__What is being asked__
Find and return every line of the data that contains the word "Optimize".

__Data shown__
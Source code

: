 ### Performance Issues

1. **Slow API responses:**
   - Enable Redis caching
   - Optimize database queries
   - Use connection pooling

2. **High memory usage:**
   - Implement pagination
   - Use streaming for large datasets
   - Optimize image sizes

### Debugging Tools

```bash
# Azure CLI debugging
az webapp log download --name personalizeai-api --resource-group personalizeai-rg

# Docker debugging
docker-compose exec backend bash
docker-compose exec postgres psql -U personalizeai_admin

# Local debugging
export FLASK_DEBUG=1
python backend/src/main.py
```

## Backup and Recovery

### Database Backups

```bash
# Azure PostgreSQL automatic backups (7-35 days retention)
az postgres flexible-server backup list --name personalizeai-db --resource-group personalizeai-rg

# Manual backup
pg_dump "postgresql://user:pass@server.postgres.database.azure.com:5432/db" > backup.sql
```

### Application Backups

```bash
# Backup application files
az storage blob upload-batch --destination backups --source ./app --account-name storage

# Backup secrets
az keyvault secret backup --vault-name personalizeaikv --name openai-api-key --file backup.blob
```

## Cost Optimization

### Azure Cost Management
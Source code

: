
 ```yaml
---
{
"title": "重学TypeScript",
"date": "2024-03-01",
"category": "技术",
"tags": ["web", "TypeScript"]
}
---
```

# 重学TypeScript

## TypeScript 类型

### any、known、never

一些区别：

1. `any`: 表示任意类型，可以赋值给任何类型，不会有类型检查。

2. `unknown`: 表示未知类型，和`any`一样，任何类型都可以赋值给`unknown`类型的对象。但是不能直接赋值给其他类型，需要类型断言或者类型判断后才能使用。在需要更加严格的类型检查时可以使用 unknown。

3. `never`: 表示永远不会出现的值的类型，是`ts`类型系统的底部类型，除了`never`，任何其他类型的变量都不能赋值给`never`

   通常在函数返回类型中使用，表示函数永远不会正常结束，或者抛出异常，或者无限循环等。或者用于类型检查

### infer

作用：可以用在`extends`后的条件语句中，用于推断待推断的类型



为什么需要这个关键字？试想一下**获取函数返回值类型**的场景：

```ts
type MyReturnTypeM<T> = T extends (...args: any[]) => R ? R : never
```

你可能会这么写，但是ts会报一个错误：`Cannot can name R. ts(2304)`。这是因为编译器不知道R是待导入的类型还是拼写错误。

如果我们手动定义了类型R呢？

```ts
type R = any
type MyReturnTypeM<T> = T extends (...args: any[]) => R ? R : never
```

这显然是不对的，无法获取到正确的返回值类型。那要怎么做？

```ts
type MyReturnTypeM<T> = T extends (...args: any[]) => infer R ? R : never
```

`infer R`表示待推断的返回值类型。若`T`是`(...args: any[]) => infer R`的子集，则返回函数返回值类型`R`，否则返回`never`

__Exercise solution__
   - Optimize database queries
   - Optimize image sizes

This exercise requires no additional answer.